The first definitive proof we have of whiskey making comes from the fifteenth century in both Ireland and Scotland, although there are persistent yet still-unproven claims that production in this area dates further back in time. Whiskey is always aged in wooden containers, usually of white oak. In addition to Irish and Scotch whiskey, the United States and Canada are now large producers and consumers of whiskey. Whisky or whiskey (both spellings are used) is a distilled liquor made from cereal grains and could be called a distilled beer, whereas brandies such as cognac are made from grapes and could thus be labeled distilled wines. Cognac is named for the town of Cognac north of Bordeaux, France, one of three officially demarcated brandy regions in Europe; the others are the towns of Armagnac in France and Jerez in Spain.
 
A constant theme in the discussion of brandy was fire, because beverages are “burnt” or distilled over the flame of a still, because distilled alcohol is capable of combustion, and because of the “burning” sensation experienced by those who drink it. Comer again: “First called 'brandy wine' (from the Dutch brandewijn), brandy means 'to burn' or 'burnt' in Dutch as well as in other languages, such as the German Brand and the Middle English 'brand.' Brandy is more expensive to make than grain spirits because it must be distilled from fruit and, in the case of cognac, from wine (Ray 1974).

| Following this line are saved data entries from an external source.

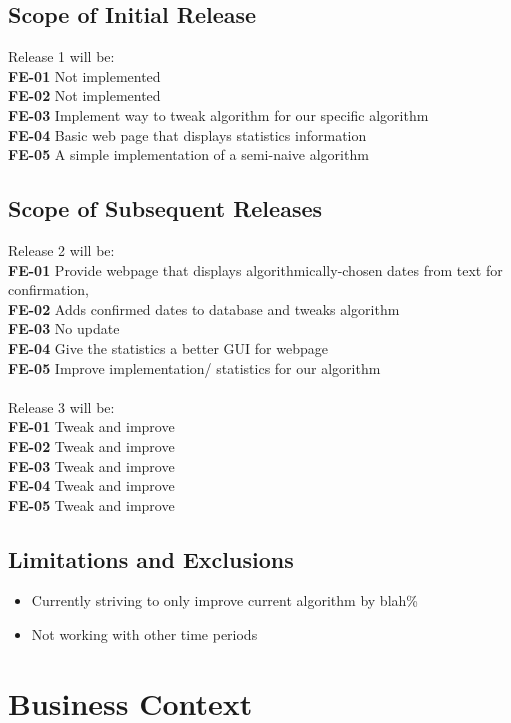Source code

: \documentclass[11pt]{article}
\begin{document}
\subsection{Scope of Initial Release}
Release 1 will be: \\
\textbf{FE-01} Not implemented \\
\textbf{FE-02} Not implemented \\
\textbf{FE-03} Implement way to tweak algorithm for our specific algorithm \\
\textbf{FE-04} Basic web page that displays statistics information \\
\textbf{FE-05} A simple implementation of a semi-naive algorithm

\subsection{Scope of Subsequent Releases}
Release 2 will be: \\
\textbf{FE-01} Provide webpage that displays algorithmically-chosen dates from text for confirmation, \\
\textbf{FE-02} Adds confirmed dates to database and tweaks algorithm \\
\textbf{FE-03} No update \\
\textbf{FE-04} Give the statistics a better GUI for webpage \\
\textbf{FE-05} Improve implementation/ statistics for our algorithm \\
 \\
Release 3 will be: \\
\textbf{FE-01} Tweak and improve \\
\textbf{FE-02} Tweak and improve \\
\textbf{FE-03} Tweak and improve \\
\textbf{FE-04} Tweak and improve \\
\textbf{FE-05} Tweak and improve

\subsection{Limitations and Exclusions}
\begin{itemize}
    \item Currently striving to only improve current algorithm by blah\%
    \item Not working with other time periods
\end{itemize}

\section{Business Context}
\end{document}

As noted, brandy first emerged as medicine in the eleventh century and only later became popular as a beverage.”
 
According to James Comer, in the sixteenth century the prominent Swiss alchemist and physician Paracelsus “had employed the Arabic term alcool vini to describe spirits. But it was not until 1730, when the Dutch physician Herman Boerhaave used the word alcohol to mean distilled spirits, that it became commonly understood that ale, wine and distilled beverages all owed their mood-altering capabilities to this chemical.”